He became very dejected after his outburst.
“Yes. Scrollwork. Maybe. Jacobus hinted at that too. He’s never at a loss when there’s any money to be extracted from a sailorman. He would make me pay through the nose for that carving. A gilt fiddlehead did you say—eh? I dare say it would do for you. You young fellows don’t seem to have any feeling for what’s proper.”
He made a convulsive gesture with his right arm.
“Never mind. Nothing can make much difference. I would just as soon let the old thing go about the world with a bare cutwater,” he cried sadly. Then as the boat got away from the steps he raised his voice on the edge of the quay with comical animosity:
“I would! If only to spite that figurehead-procuring bloodsucker. I am an old bird here and don’t you forget it. Come and see me on board some day!”

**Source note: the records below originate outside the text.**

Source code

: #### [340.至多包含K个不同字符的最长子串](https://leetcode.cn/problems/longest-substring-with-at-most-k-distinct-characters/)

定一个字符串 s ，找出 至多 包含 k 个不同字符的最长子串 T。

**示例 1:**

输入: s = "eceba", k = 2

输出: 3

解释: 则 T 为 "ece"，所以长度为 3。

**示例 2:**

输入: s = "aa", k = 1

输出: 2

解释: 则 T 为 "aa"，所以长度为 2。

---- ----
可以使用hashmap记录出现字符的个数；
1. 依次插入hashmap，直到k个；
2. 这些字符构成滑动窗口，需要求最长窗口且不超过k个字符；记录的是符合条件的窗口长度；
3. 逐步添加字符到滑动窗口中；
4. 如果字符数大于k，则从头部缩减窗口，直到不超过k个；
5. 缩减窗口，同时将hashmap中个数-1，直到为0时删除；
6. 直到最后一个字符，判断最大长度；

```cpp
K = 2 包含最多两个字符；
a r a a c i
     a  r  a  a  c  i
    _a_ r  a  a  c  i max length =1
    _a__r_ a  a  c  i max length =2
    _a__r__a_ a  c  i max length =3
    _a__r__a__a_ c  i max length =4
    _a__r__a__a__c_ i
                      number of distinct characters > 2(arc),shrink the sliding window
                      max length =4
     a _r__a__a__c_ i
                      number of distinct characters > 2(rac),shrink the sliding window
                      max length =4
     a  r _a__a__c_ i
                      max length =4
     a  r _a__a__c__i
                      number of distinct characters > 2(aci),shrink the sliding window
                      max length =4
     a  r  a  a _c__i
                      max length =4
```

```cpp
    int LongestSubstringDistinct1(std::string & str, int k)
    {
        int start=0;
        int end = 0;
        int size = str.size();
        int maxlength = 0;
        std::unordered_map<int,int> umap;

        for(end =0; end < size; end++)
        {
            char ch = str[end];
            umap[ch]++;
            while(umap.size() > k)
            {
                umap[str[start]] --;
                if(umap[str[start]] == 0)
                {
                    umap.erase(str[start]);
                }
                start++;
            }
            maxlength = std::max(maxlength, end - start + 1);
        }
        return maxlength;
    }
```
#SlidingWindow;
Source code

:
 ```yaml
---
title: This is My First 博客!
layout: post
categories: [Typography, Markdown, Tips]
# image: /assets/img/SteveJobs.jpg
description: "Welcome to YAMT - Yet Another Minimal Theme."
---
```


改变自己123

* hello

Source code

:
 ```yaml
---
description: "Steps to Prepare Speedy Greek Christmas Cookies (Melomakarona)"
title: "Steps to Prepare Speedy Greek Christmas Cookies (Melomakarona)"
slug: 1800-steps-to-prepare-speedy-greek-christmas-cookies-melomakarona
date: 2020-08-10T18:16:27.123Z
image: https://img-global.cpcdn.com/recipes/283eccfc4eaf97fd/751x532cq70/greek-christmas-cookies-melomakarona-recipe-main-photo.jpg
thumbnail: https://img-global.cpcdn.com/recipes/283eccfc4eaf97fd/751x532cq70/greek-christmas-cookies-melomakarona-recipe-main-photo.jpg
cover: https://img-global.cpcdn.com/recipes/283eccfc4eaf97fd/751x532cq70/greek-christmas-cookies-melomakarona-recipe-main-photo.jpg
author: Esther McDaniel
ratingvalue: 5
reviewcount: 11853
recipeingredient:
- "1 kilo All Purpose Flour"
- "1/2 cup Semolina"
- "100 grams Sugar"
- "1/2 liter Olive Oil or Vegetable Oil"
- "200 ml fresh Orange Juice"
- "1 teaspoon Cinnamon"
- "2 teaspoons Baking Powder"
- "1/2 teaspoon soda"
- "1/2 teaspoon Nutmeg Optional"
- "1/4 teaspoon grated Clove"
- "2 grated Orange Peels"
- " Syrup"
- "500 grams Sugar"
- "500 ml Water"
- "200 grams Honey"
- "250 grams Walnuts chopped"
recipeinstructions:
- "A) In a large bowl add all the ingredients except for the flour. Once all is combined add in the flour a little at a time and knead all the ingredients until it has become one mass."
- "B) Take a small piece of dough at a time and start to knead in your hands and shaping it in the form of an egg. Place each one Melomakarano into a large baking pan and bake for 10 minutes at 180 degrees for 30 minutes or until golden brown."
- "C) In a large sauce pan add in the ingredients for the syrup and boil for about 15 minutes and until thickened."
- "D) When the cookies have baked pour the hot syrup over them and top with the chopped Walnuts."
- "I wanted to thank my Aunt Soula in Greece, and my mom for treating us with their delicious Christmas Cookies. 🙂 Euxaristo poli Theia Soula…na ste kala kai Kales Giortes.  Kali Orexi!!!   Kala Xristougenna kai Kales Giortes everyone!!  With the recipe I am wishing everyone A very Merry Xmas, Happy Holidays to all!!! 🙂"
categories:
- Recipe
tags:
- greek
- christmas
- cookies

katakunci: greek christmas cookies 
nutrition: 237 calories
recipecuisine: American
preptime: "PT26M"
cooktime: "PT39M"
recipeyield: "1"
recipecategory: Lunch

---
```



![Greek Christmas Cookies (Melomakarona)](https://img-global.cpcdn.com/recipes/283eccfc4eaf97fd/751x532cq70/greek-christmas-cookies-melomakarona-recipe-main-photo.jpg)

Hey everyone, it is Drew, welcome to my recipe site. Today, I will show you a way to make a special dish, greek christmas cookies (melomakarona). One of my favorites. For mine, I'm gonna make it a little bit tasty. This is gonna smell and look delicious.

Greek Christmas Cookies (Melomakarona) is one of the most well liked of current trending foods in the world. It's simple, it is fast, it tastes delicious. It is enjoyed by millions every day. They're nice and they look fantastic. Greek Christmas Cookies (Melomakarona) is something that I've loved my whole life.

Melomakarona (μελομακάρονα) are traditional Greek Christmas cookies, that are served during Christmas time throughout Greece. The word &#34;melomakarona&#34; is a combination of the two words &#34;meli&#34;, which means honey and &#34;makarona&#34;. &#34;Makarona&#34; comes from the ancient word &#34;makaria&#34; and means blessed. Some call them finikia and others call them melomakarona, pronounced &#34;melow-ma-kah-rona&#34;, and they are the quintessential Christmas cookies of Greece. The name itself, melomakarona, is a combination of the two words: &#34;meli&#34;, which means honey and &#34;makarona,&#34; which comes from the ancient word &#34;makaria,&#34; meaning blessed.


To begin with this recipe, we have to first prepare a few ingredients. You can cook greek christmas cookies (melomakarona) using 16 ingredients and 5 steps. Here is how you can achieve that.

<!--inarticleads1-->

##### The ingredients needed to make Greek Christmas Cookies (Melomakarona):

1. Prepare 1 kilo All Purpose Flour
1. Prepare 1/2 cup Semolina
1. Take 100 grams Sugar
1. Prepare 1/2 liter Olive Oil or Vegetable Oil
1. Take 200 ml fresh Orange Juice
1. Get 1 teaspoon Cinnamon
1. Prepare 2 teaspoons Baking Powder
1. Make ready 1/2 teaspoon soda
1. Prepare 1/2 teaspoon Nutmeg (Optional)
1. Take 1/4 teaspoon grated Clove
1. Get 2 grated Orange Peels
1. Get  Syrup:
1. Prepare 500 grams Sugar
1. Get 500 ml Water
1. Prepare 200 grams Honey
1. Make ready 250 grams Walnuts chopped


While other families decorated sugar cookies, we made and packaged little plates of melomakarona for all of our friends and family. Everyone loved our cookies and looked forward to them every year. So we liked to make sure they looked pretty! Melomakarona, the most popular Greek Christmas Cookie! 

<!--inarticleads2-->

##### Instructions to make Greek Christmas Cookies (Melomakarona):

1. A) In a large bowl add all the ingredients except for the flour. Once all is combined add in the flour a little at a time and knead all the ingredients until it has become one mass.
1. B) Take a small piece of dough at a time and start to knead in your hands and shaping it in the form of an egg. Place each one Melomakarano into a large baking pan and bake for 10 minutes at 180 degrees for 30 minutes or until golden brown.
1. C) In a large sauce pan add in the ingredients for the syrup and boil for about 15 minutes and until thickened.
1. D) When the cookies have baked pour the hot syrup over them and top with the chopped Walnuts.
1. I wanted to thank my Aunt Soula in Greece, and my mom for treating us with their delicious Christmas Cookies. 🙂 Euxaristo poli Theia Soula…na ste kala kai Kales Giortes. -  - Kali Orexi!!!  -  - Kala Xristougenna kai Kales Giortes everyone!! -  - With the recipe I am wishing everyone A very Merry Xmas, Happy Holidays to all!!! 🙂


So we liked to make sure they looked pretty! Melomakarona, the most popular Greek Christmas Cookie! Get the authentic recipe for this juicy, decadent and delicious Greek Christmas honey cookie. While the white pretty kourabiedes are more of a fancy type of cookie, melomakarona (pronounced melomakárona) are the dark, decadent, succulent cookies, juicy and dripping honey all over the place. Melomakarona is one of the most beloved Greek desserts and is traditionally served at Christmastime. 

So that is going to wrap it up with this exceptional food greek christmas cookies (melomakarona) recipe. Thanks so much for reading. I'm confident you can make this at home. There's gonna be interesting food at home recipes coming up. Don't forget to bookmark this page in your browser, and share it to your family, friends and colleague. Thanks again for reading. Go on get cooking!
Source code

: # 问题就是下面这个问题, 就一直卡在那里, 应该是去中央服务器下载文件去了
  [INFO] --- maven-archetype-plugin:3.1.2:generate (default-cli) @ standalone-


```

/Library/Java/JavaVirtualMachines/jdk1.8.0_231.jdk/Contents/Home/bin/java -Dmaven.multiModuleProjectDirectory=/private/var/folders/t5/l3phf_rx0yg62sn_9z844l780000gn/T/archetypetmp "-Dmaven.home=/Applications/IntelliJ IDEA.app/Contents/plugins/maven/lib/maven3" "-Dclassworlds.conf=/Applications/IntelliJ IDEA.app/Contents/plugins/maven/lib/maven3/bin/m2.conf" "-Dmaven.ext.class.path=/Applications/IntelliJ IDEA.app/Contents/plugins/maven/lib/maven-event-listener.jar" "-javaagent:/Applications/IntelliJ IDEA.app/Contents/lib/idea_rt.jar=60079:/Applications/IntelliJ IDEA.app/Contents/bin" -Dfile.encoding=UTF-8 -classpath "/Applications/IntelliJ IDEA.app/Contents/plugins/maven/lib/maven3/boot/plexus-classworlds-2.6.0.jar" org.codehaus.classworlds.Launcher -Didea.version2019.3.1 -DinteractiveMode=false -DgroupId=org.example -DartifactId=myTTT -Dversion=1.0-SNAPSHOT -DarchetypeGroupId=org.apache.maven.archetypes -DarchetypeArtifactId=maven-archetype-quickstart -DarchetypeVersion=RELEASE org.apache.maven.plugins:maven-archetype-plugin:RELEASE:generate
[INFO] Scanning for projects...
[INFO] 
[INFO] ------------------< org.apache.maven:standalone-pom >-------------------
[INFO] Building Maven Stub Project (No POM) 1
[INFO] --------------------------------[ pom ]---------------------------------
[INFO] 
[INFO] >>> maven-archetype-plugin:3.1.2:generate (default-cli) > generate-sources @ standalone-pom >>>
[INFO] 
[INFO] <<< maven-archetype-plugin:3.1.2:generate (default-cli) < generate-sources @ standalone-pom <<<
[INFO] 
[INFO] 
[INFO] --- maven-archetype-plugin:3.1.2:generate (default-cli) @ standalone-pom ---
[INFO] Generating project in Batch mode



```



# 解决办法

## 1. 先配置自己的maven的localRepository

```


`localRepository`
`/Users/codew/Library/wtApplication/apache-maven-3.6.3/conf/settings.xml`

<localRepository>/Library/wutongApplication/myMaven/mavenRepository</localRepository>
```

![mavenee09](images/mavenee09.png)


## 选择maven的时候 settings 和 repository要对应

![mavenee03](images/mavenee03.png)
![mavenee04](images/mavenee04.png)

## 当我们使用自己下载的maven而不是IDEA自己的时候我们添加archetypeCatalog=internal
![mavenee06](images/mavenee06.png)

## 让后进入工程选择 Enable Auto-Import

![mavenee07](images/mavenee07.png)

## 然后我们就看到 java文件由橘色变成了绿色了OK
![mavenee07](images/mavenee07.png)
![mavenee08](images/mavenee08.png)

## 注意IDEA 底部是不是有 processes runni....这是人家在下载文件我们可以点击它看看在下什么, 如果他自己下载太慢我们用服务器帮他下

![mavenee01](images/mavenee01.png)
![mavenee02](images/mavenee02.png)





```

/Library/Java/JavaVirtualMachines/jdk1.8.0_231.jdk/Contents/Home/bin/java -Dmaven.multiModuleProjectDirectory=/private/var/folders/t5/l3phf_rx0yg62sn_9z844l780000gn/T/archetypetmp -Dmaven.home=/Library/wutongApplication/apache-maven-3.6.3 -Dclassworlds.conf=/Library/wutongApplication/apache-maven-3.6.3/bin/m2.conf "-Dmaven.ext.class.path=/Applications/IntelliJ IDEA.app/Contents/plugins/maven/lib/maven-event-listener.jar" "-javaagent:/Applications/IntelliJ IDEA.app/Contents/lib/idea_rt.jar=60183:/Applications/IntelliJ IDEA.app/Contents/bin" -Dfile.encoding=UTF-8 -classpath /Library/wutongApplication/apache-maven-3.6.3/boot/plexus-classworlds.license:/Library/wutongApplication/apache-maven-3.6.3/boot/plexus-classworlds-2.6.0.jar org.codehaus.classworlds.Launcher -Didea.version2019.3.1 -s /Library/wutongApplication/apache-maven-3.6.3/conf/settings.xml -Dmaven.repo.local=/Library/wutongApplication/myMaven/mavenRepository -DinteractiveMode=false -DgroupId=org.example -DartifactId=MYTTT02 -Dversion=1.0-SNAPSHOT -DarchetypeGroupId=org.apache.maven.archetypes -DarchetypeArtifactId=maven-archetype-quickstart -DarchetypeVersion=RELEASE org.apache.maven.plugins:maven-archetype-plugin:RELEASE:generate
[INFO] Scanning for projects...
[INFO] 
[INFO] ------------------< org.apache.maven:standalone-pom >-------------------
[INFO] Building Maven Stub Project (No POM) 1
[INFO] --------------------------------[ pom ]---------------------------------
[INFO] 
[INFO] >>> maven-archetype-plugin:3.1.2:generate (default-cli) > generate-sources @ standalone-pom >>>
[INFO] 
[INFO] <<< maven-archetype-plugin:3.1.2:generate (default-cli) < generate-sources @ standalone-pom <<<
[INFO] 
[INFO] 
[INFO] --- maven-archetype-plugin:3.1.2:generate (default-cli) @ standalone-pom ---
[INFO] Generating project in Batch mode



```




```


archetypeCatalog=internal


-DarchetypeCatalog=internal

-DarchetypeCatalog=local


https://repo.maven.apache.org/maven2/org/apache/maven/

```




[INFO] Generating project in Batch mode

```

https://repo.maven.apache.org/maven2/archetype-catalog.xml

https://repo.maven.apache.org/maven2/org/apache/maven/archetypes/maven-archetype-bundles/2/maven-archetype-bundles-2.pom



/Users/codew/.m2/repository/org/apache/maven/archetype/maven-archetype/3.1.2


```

I spent my first evening in port quietly in my ship’s cuddy; and glad enough was I to think that the shore life which strikes one as so pettily complex, discordant, and so full of new faces on first coming from sea, could be kept off for a few hours longer. I was however fated to hear the Jacobus note once more before I slept.
Mr. Burns had gone ashore after the evening meal to have, as he said, “a look round.” As it was quite dark when he announced his intention I didn’t ask him what it was he expected to see. Some time about midnight, while sitting with a book in the saloon, I heard cautious movements in the lobby and hailed him by name.